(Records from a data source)
*** Block opens ***

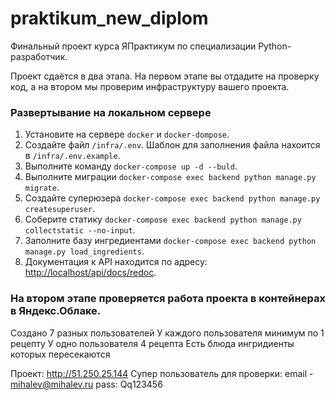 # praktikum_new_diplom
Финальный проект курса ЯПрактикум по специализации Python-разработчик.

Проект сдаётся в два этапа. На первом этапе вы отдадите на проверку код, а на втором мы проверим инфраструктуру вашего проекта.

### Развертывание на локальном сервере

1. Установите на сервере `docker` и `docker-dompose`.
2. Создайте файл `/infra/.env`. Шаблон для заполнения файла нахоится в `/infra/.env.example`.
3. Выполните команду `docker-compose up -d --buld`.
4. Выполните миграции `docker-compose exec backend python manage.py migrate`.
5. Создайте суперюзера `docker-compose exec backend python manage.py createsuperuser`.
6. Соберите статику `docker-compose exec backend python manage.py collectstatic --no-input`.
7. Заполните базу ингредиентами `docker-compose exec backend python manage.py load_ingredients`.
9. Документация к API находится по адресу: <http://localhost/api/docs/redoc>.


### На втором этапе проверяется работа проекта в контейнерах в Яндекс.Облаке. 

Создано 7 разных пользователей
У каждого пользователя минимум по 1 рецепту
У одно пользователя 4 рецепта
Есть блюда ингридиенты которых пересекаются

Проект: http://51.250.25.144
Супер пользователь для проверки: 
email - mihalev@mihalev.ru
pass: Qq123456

*** Block closes ***
*** Block opens ***

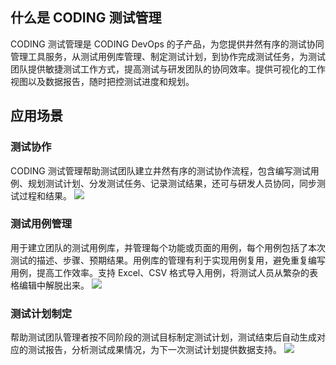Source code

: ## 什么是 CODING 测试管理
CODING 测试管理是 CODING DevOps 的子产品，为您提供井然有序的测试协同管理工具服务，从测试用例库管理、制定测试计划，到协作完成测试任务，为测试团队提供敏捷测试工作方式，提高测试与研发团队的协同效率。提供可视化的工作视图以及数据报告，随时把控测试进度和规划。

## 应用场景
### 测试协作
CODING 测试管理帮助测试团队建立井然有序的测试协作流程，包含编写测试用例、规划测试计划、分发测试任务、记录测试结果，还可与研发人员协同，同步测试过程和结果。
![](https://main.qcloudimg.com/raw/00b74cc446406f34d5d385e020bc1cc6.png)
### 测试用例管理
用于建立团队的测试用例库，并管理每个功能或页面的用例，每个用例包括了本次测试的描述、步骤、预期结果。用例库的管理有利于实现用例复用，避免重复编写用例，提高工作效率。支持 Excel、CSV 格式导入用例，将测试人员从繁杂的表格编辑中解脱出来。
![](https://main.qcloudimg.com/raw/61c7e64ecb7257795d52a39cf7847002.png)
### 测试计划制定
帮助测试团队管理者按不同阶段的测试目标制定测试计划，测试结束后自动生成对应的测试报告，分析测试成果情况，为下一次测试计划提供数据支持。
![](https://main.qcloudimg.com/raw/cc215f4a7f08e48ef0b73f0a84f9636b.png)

*** Block closes ***
*** Block opens ***

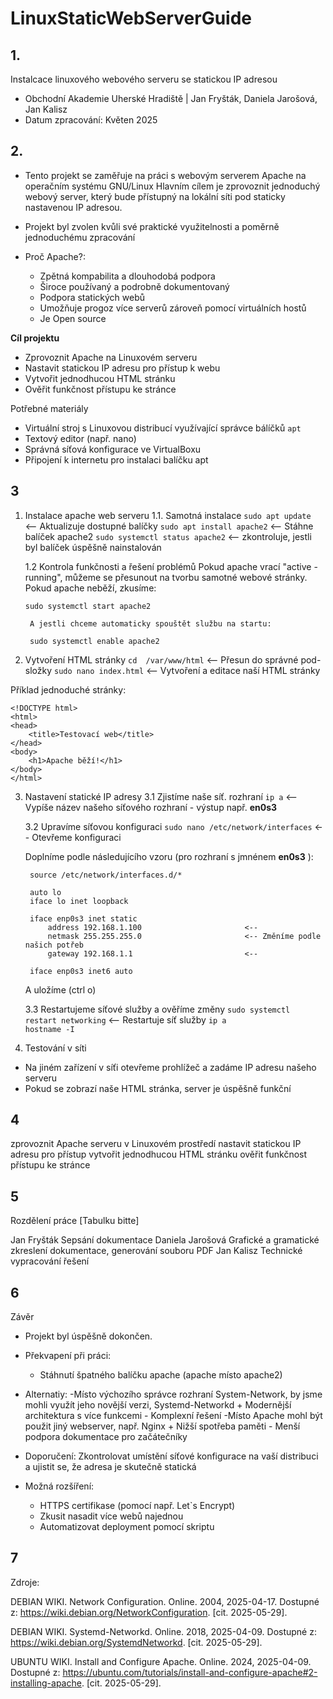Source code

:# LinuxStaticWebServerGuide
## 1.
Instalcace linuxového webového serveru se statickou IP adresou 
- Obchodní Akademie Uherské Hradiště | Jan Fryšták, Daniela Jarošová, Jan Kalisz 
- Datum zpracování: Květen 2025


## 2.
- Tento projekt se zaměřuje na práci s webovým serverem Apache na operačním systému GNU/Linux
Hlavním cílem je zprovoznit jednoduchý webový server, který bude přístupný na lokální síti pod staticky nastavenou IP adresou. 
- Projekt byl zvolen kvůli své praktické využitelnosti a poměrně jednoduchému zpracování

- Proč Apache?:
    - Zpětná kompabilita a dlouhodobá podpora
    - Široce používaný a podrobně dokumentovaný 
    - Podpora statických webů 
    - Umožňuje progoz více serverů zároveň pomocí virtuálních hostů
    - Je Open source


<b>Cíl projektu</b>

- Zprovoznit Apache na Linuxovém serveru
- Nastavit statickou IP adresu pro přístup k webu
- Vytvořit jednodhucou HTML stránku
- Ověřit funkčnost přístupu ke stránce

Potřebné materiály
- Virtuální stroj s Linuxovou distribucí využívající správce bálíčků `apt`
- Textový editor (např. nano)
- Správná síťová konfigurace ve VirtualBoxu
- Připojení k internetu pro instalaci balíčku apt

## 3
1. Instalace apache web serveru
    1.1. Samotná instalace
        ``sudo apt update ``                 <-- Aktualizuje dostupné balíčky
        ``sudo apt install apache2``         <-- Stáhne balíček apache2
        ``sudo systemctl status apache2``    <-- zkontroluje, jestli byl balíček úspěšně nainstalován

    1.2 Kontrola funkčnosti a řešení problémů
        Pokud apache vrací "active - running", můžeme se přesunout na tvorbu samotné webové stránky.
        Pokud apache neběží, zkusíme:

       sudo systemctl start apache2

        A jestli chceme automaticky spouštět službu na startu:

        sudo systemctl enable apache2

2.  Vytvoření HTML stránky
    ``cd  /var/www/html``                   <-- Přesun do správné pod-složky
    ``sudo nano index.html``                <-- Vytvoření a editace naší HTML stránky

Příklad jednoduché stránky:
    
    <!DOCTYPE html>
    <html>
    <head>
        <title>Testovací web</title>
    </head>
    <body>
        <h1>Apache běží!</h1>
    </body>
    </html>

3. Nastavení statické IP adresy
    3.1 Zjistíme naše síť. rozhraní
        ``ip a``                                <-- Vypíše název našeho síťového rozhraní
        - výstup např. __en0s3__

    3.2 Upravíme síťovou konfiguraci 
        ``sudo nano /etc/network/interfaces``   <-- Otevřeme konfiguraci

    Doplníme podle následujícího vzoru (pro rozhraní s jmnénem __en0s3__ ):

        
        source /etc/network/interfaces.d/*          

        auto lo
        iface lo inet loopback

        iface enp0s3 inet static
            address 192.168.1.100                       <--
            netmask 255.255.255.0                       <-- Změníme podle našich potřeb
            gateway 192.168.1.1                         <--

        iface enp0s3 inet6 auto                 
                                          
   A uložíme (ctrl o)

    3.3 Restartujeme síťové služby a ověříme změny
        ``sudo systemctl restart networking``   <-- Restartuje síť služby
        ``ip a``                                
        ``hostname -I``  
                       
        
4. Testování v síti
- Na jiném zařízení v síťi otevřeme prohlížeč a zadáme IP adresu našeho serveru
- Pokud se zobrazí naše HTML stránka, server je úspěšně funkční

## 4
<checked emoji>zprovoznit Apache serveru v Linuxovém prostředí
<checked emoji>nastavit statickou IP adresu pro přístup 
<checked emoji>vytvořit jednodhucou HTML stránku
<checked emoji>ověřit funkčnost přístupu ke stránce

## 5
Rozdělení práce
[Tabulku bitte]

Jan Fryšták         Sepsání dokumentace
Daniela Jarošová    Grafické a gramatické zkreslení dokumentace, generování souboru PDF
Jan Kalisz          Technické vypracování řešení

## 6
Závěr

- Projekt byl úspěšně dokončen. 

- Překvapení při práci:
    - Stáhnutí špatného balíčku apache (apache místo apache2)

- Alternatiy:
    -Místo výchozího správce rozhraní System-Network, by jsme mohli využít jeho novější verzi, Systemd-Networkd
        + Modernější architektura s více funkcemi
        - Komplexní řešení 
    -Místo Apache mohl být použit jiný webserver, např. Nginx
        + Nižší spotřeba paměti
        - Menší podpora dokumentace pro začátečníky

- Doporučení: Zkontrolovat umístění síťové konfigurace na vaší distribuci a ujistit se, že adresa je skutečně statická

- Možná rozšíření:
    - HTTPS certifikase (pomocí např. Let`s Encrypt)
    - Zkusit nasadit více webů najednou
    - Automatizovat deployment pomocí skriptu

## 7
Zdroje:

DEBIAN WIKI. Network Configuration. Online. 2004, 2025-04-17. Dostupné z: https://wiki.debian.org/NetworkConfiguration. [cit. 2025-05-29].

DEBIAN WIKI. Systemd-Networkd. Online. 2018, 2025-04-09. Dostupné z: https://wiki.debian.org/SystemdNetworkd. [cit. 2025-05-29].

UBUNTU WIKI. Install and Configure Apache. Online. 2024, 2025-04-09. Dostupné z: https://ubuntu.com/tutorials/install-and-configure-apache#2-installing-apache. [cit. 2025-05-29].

*** Block closes ***

#### PROBLEM STATEMENT
Using the entries above, say how many lines contain the string "Pokud"; the number is the full reply.

#### WRITTEN SOLUTION
3